Super crispy pieces of beef coated in a sweet salty sauce = heaven in the form of a stir fry. PF Chang’s copycat – done right! Marinating the beef is key for packing in great flavour into every single bite.
This recipe is similar to Honey Pepper Beef Stir Fry – with the addition of the crispy beef!
Mongolian Beef
I cannot get enough of this Mongolian Beef. I am obsessed!
PF Chang’s is an Asian themed restaurant chain in the US. They seem to be everywhere – and it’s wildly popular. Because of its sheer popularity, I had to try it when I was in the US. I actually didn’t mind the Chow Mein that my friend got, but personally I found the Mongolian Beef too sweet and too oily.
I didn’t get it. I couldn’t understand what all the fuss was about, and why America is so obsessed with Mongolian Beef! Every single other food on my “must try” list that I had on my US foodie road trip was a home run. But Mongolian Beef? Disappointing.
But knowing how popular it is, I tried it again at a Chinese restaurant in LA. I had too, I was curious. This time, I scored! I understood! Made properly, it is absolutely addictive. Dangerously so.

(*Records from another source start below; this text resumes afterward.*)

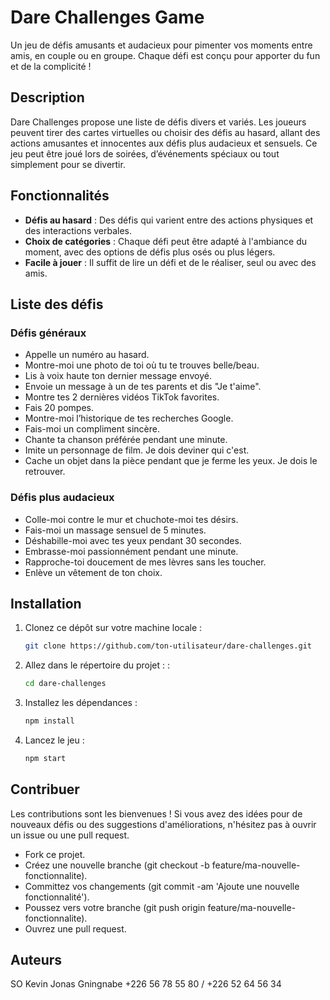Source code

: # Dare Challenges Game

Un jeu de défis amusants et audacieux pour pimenter vos moments entre amis, en couple ou en groupe. Chaque défi est conçu pour apporter du fun et de la complicité !

## Description

Dare Challenges propose une liste de défis divers et variés. Les joueurs peuvent tirer des cartes virtuelles ou choisir des défis au hasard, allant des actions amusantes et innocentes aux défis plus audacieux et sensuels. Ce jeu peut être joué lors de soirées, d’événements spéciaux ou tout simplement pour se divertir.

## Fonctionnalités

- **Défis au hasard** : Des défis qui varient entre des actions physiques et des interactions verbales.
- **Choix de catégories** : Chaque défi peut être adapté à l'ambiance du moment, avec des options de défis plus osés ou plus légers.
- **Facile à jouer** : Il suffit de lire un défi et de le réaliser, seul ou avec des amis.

## Liste des défis

### Défis généraux

- Appelle un numéro au hasard.
- Montre-moi une photo de toi où tu te trouves belle/beau.
- Lis à voix haute ton dernier message envoyé.
- Envoie un message à un de tes parents et dis "Je t'aime".
- Montre tes 2 dernières vidéos TikTok favorites.
- Fais 20 pompes.
- Montre-moi l’historique de tes recherches Google.
- Fais-moi un compliment sincère.
- Chante ta chanson préférée pendant une minute.
- Imite un personnage de film. Je dois deviner qui c'est.
- Cache un objet dans la pièce pendant que je ferme les yeux. Je dois le retrouver.

### Défis plus audacieux

- Colle-moi contre le mur et chuchote-moi tes désirs.
- Fais-moi un massage sensuel de 5 minutes.
- Déshabille-moi avec tes yeux pendant 30 secondes.
- Embrasse-moi passionnément pendant une minute.
- Rapproche-toi doucement de mes lèvres sans les toucher.
- Enlève un vêtement de ton choix.

## Installation

1. Clonez ce dépôt sur votre machine locale :
   ```bash
   git clone https://github.com/ton-utilisateur/dare-challenges.git
   ```
2. Allez dans le répertoire du projet : :
   ```bash
   cd dare-challenges
   ```
3. Installez les dépendances :
   ```bash
   npm install
   ```
4. Lancez le jeu :
   ```bash
   npm start
   ```

## Contribuer

Les contributions sont les bienvenues ! Si vous avez des idées pour de nouveaux défis ou des suggestions d'améliorations, n'hésitez pas à ouvrir un issue ou une pull request.

- Fork ce projet.
- Créez une nouvelle branche (git checkout -b feature/ma-nouvelle-fonctionnalite).
- Committez vos changements (git commit -am 'Ajoute une nouvelle fonctionnalité').
- Poussez vers votre branche (git push origin feature/ma-nouvelle-fonctionnalite).
- Ouvrez une pull request.

## Auteurs

SO Kevin Jonas Gningnabe
+226 56 78 55 80 / +226 52 64 56 34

What is Mongolian Beef – and what does it taste like?
For the Australians reading this, Mongolian Beef is similar to what we know as Szechuan Style Beef and Peking Beef. Thin slices of beef that is shallow fried so it’s super crispy then tossed in a sticky sauce.
It’s different to what we know as Mongolian Lamb which is not fried or crispy, and the sauce is not as sweet.
It’s the combination of crispy and sticky that makes Mongolian Beef SO good. See how thick and caramel-like the sauce is? The photo on the right is when the sauce is bubbling away, thickening and coating the beef. Heaven in a pan, that’s what this is. 🙂
Did you notice that I made it in a skillet instead of a wok? To tell you the truth, normally I make it in a wok but I wanted to try it in a skillet too so I could provide directions for that.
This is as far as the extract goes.